Exercise prompt
All lines holding the string "spellheader" should be copied from the data below.
# # #
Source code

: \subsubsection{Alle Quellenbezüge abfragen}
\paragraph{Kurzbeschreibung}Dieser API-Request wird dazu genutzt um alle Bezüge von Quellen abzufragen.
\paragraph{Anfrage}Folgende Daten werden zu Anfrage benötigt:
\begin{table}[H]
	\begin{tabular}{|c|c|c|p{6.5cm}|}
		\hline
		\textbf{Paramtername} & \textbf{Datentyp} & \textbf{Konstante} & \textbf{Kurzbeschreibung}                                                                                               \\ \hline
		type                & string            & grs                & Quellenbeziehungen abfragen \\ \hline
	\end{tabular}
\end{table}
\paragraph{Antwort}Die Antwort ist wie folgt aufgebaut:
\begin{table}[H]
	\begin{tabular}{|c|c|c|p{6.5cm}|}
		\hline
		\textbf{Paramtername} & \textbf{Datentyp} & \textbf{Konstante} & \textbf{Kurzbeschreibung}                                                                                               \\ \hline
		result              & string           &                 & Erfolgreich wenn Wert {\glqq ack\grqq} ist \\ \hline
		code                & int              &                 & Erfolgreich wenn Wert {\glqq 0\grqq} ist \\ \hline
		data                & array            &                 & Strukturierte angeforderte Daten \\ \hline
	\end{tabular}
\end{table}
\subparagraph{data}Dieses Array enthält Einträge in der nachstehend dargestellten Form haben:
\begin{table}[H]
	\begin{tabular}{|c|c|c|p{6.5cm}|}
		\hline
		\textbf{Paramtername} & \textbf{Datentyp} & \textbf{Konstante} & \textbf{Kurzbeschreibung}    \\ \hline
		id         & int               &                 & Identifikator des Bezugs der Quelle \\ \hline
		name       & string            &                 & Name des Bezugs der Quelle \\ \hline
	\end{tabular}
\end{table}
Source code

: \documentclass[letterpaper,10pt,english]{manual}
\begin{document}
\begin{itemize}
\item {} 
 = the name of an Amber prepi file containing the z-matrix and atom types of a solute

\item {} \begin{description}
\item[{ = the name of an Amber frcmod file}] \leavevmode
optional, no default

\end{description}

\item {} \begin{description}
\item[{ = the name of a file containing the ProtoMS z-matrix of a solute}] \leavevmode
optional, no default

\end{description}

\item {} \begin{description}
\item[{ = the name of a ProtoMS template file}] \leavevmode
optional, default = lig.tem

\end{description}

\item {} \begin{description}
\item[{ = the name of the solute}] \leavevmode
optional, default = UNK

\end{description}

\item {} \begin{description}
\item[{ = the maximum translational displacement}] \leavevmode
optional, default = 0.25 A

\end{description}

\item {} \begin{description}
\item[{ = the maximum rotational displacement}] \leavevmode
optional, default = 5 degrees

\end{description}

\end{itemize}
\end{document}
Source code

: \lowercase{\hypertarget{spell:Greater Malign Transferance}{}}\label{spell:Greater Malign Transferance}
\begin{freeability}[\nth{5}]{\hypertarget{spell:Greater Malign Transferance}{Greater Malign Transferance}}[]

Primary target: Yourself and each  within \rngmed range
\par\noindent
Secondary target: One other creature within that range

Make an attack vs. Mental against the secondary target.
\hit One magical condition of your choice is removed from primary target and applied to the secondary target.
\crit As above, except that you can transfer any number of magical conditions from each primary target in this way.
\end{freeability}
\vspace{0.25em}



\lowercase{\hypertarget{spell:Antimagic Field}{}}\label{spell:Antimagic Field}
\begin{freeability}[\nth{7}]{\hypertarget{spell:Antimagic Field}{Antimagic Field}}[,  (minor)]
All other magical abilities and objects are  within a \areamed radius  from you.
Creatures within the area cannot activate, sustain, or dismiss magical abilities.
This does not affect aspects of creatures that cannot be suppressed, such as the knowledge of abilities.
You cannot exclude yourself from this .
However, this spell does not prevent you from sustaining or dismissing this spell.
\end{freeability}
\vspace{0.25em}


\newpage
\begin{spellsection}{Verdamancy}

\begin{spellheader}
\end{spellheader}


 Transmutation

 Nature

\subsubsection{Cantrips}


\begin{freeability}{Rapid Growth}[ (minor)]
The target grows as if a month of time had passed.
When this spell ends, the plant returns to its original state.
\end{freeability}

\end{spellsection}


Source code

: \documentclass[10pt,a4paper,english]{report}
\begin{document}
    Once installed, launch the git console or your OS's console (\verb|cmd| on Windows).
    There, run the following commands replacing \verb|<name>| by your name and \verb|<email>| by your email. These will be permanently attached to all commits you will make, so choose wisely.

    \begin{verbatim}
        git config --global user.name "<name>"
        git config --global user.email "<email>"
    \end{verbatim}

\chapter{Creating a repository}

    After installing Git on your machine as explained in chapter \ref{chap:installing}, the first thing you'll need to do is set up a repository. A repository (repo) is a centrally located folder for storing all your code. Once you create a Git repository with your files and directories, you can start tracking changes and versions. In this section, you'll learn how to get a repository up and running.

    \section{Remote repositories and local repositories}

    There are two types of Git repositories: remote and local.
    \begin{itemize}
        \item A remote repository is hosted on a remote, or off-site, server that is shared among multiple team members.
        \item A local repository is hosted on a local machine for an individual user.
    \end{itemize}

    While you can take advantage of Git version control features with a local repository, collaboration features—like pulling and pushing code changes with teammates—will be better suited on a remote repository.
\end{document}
# # #
Task result
\begin{spellheader}
\end{spellheader}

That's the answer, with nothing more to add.